Including the change in the function as some explicit dependence on parameter of transformation $\alpha$, it can be expressed as $f(\epsilon,t;\alpha)$ where it is explicitly dependent on $\alpha$ such that $\frac{\partial f(\epsilon,t;\alpha)}{\partial \alpha} =-\{f,G\}$ which indicates that the function transforms oppositely to that due to the coordinates to preserve well defined mapping from a physical point in phase space to its scalar values. It is also possible that functions transform without needing to preserve its values on the same physical states in phase space. Such as, for example, the Hamiltonian whose explicit dependence on the canonical transformation can be different from the above form, restated from its previous derivation as

$$\frac{\partial H(\epsilon,t;\alpha)}{\partial \alpha} =\frac{dG}{dt}$$

which is similar to previous relation but also accounts for any explicit time dependence of the generator. Hence, if the Hamiltonian is invariant in passive view for infinitesimal canonical transformations, its generator is a constant of motion.

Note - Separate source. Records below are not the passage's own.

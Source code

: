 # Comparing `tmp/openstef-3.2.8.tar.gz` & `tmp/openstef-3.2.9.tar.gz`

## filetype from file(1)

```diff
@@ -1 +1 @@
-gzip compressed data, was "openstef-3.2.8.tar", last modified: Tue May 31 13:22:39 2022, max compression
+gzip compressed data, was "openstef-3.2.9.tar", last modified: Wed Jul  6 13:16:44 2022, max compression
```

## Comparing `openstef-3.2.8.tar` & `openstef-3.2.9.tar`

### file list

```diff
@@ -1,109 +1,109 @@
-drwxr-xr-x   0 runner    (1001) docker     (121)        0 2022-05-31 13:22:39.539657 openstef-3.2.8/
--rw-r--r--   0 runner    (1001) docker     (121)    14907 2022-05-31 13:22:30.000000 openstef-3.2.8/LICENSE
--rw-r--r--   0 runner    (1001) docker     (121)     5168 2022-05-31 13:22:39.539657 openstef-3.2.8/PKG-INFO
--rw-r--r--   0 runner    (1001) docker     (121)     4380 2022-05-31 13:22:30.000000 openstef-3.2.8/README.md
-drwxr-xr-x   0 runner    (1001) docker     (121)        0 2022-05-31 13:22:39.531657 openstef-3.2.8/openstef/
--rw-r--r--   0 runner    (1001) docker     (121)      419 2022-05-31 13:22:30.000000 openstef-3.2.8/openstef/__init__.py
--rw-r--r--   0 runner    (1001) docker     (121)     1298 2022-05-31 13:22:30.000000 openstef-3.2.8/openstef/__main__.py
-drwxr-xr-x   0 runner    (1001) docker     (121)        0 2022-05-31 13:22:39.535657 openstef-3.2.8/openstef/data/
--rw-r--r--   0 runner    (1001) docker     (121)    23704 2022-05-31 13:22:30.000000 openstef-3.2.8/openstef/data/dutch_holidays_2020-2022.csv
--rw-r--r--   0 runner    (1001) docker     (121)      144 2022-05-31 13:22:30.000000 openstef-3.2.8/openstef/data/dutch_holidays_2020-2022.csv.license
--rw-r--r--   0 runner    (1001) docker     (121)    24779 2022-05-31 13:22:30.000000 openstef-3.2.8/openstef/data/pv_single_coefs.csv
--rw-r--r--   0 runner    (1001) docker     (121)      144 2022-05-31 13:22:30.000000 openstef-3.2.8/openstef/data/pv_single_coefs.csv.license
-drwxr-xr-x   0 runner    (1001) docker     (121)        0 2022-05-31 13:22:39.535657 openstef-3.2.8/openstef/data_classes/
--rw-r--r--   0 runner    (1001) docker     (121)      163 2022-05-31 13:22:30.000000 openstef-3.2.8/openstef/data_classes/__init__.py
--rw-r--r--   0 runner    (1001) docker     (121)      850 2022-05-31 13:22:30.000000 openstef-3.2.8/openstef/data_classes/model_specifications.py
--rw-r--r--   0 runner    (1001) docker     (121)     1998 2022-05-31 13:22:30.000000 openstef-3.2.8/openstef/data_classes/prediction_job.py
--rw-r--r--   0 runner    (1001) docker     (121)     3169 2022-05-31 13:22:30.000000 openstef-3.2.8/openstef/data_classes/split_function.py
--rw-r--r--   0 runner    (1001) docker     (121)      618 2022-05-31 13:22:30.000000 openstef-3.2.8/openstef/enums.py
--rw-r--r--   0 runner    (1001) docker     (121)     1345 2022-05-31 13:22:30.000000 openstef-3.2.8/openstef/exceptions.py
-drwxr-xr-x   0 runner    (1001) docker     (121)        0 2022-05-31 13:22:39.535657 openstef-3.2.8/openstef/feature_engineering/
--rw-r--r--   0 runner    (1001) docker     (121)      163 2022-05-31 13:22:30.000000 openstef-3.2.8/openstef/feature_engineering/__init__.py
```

== Motion as canonical transformation ==
Motion itself (or, equivalently, a shift in the time origin) is a canonical transformation. If $\mathbf{Q}(t) \equiv \mathbf{q}(t+\tau)$ and $\mathbf{P}(t) \equiv \mathbf{p}(t+\tau)$, then Hamilton's principle is automatically satisfied$$\delta \int_{t_1}^{t_2} \left[ \mathbf{P} \cdot \dot{\mathbf{Q}} - K(\mathbf{Q}, \mathbf{P}, t) \right] dt = \delta \int_{t_1 + \tau}^{t_2 + \tau} \left[ \mathbf{p} \cdot \dot{\mathbf{q}} - H(\mathbf{q}, \mathbf{p}, t+\tau) \right] dt = 0$$since a valid trajectory $(\mathbf{q}(t), \mathbf{p}(t))$ should always satisfy Hamilton's principle, regardless of the endpoints.

== Examples ==
- The translation $\mathbf{Q}(\mathbf{q}, \mathbf{p})= \mathbf{q} + \mathbf{a}, \mathbf{P}(\mathbf{q}, \mathbf{p})= \mathbf{p} + \mathbf{b}$ where $\mathbf{a}, \mathbf{b}$ are two constant vectors is a canonical transformation. Indeed, the Jacobian matrix is the identity, which is symplectic: $I^\text{T}JI=J$.
- Set $\mathbf{x}=(q,p)$ and $\mathbf{X}=(Q,P)$, the transformation $\mathbf{X}(\mathbf{x})=R \mathbf{x}$ where $R \in SO(2)$ is a rotation matrix of order 2 is canonical. Keeping in mind that special orthogonal matrices obey $R^\text{T}R=I$ it's easy to see that the Jacobian is symplectic. However, this example only works in dimension 2: $SO(2)$ is the only special orthogonal group in which every matrix is symplectic. Note that the rotation here acts on $(q,p)$ and not on $q$ and $p$ independently, so these are not the same as a physical rotation of an orthogonal spatial coordinate system.
- The transformation $(Q(q,p), P(q,p))=(q+f(p), p)$, where $f(p)$ is an arbitrary function of $p$, is canonical. Jacobian matrix is indeed given by $$\frac{\partial X}{\partial x} = \begin{bmatrix} 1 & f'(p) \\ 0 & 1 \end{bmatrix}$$ which is symplectic.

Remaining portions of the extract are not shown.